== Information supplied ==
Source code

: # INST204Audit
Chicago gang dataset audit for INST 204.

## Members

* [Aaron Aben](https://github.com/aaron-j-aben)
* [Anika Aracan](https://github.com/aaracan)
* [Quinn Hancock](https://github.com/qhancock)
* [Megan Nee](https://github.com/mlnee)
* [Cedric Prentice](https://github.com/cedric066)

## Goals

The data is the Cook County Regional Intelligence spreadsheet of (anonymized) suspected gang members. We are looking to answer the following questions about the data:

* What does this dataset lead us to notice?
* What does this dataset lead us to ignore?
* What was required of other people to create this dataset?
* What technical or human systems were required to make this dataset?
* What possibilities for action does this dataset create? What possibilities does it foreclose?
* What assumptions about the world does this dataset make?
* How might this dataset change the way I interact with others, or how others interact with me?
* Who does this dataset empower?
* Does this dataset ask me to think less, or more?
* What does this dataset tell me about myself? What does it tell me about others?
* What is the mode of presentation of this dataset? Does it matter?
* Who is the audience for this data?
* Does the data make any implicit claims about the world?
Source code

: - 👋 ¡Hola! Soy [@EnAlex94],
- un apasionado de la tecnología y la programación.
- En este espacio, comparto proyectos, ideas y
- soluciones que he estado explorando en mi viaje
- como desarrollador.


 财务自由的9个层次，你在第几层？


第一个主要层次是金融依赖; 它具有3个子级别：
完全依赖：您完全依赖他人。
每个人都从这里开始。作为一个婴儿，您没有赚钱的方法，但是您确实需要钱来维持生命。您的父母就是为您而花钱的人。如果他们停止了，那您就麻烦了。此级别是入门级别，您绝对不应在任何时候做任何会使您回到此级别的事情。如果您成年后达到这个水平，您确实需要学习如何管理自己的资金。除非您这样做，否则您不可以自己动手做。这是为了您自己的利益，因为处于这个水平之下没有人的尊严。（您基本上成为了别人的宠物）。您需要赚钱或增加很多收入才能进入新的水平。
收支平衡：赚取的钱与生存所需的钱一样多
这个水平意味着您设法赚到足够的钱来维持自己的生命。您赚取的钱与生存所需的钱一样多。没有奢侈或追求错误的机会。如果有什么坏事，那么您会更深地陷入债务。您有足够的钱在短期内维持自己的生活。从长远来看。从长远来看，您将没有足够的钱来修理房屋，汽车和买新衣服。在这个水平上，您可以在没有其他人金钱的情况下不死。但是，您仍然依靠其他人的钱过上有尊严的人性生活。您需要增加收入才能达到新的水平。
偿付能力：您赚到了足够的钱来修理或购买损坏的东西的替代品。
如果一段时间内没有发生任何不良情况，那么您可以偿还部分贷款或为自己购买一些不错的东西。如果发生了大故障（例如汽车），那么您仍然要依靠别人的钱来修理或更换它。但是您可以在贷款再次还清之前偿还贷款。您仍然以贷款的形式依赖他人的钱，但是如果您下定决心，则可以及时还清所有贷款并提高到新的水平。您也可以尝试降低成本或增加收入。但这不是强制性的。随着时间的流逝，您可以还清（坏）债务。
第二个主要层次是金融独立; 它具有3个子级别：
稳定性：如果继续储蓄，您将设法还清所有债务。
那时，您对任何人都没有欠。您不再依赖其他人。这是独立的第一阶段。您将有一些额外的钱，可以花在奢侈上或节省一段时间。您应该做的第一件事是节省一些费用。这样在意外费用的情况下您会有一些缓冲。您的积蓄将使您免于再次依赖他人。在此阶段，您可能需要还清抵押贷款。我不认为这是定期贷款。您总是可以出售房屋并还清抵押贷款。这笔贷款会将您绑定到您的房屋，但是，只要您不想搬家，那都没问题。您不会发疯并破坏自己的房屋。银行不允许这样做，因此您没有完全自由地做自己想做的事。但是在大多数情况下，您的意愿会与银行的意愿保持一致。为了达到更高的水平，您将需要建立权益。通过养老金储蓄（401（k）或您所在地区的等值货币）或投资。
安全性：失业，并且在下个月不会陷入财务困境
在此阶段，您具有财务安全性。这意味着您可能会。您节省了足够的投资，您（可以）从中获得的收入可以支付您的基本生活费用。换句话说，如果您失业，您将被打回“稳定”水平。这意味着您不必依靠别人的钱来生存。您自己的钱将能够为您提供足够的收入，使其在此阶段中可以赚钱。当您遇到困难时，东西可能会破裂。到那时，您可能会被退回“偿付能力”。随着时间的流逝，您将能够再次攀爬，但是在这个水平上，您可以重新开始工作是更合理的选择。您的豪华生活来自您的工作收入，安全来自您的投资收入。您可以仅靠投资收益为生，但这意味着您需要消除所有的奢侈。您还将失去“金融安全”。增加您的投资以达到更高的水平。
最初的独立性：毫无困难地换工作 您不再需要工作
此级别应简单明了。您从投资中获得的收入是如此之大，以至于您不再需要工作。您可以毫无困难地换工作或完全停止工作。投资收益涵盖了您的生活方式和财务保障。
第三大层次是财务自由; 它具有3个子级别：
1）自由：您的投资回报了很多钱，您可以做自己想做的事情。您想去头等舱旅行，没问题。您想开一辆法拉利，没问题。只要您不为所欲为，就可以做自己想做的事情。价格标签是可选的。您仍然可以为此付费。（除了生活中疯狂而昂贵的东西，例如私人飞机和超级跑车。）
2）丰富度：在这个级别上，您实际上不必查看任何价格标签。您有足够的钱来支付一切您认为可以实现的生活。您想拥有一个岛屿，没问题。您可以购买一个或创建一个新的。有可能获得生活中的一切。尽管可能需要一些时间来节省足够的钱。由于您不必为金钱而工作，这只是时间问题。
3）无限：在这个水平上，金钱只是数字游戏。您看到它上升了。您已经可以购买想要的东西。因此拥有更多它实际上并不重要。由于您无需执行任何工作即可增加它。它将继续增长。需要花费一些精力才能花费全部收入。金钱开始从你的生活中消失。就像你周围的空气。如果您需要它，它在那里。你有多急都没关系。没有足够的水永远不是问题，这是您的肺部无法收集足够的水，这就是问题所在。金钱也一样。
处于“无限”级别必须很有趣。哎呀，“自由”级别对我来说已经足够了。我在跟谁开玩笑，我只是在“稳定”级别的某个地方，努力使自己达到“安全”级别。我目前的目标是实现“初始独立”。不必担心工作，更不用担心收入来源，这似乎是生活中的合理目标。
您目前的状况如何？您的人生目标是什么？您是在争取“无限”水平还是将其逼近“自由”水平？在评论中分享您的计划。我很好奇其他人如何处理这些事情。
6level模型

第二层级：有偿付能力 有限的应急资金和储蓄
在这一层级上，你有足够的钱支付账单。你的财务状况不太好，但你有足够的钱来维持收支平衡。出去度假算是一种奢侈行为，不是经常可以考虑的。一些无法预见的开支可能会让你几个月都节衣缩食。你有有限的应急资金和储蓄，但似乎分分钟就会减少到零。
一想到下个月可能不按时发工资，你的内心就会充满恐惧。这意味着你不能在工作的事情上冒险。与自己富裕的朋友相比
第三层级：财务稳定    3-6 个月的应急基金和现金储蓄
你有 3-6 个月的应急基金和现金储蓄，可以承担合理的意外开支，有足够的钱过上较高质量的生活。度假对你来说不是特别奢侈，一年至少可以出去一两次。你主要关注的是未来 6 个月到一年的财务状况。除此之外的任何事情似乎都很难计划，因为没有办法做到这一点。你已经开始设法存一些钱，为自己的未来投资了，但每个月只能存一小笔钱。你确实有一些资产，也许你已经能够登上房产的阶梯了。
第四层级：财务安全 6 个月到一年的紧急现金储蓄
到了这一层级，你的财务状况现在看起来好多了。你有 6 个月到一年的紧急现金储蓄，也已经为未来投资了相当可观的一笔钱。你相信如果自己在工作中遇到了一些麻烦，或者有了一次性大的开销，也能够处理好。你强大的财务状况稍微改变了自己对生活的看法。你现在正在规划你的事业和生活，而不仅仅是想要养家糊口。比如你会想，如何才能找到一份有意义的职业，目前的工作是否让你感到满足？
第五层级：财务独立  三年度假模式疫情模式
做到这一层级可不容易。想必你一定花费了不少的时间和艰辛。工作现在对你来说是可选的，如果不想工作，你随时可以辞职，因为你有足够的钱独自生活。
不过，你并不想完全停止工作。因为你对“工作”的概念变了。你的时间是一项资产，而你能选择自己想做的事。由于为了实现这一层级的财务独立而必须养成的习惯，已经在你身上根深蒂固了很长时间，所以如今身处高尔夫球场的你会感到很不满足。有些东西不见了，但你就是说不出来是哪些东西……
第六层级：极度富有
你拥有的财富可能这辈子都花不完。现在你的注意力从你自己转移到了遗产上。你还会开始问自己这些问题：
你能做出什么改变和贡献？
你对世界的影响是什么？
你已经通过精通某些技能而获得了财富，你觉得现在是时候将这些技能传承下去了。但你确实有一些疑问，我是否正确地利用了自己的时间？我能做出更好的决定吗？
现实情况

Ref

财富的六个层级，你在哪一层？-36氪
===
Directions for this task »
Taking the entries above, write out exactly each line from the one holding "偿付能力：您赚到了足够的钱来修理或购买损坏的东西的替代品。" to the one holding "3）无限：在这个水平上，金钱", both included, and stop there.

Answer to this problem »
偿付能力：您赚到了足够的钱来修理或购买损坏的东西的替代品。
如果一段时间内没有发生任何不良情况，那么您可以偿还部分贷款或为自己购买一些不错的东西。如果发生了大故障（例如汽车），那么您仍然要依靠别人的钱来修理或更换它。但是您可以在贷款再次还清之前偿还贷款。您仍然以贷款的形式依赖他人的钱，但是如果您下定决心，则可以及时还清所有贷款并提高到新的水平。您也可以尝试降低成本或增加收入。但这不是强制性的。随着时间的流逝，您可以还清（坏）债务。
第二个主要层次是金融独立; 它具有3个子级别：
稳定性：如果继续储蓄，您将设法还清所有债务。
那时，您对任何人都没有欠。您不再依赖其他人。这是独立的第一阶段。您将有一些额外的钱，可以花在奢侈上或节省一段时间。您应该做的第一件事是节省一些费用。这样在意外费用的情况下您会有一些缓冲。您的积蓄将使您免于再次依赖他人。在此阶段，您可能需要还清抵押贷款。我不认为这是定期贷款。您总是可以出售房屋并还清抵押贷款。这笔贷款会将您绑定到您的房屋，但是，只要您不想搬家，那都没问题。您不会发疯并破坏自己的房屋。银行不允许这样做，因此您没有完全自由地做自己想做的事。但是在大多数情况下，您的意愿会与银行的意愿保持一致。为了达到更高的水平，您将需要建立权益。通过养老金储蓄（401（k）或您所在地区的等值货币）或投资。
安全性：失业，并且在下个月不会陷入财务困境
在此阶段，您具有财务安全性。这意味着您可能会。您节省了足够的投资，您（可以）从中获得的收入可以支付您的基本生活费用。换句话说，如果您失业，您将被打回“稳定”水平。这意味着您不必依靠别人的钱来生存。您自己的钱将能够为您提供足够的收入，使其在此阶段中可以赚钱。当您遇到困难时，东西可能会破裂。到那时，您可能会被退回“偿付能力”。随着时间的流逝，您将能够再次攀爬，但是在这个水平上，您可以重新开始工作是更合理的选择。您的豪华生活来自您的工作收入，安全来自您的投资收入。您可以仅靠投资收益为生，但这意味着您需要消除所有的奢侈。您还将失去“金融安全”。增加您的投资以达到更高的水平。
最初的独立性：毫无困难地换工作 您不再需要工作
此级别应简单明了。您从投资中获得的收入是如此之大，以至于您不再需要工作。您可以毫无困难地换工作或完全停止工作。投资收益涵盖了您的生活方式和财务保障。
第三大层次是财务自由; 它具有3个子级别：
1）自由：您的投资回报了很多钱，您可以做自己想做的事情。您想去头等舱旅行，没问题。您想开一辆法拉利，没问题。只要您不为所欲为，就可以做自己想做的事情。价格标签是可选的。您仍然可以为此付费。（除了生活中疯狂而昂贵的东西，例如私人飞机和超级跑车。）
2）丰富度：在这个级别上，您实际上不必查看任何价格标签。您有足够的钱来支付一切您认为可以实现的生活。您想拥有一个岛屿，没问题。您可以购买一个或创建一个新的。有可能获得生活中的一切。尽管可能需要一些时间来节省足够的钱。由于您不必为金钱而工作，这只是时间问题。
3）无限：在这个水平上，金钱只是数字游戏。您看到它上升了。您已经可以购买想要的东西。因此拥有更多它实际上并不重要。由于您无需执行任何工作即可增加它。它将继续增长。需要花费一些精力才能花费全部收入。金钱开始从你的生活中消失。就像你周围的空气。如果您需要它，它在那里。你有多急都没关系。没有足够的水永远不是问题，这是您的肺部无法收集足够的水，这就是问题所在。金钱也一样。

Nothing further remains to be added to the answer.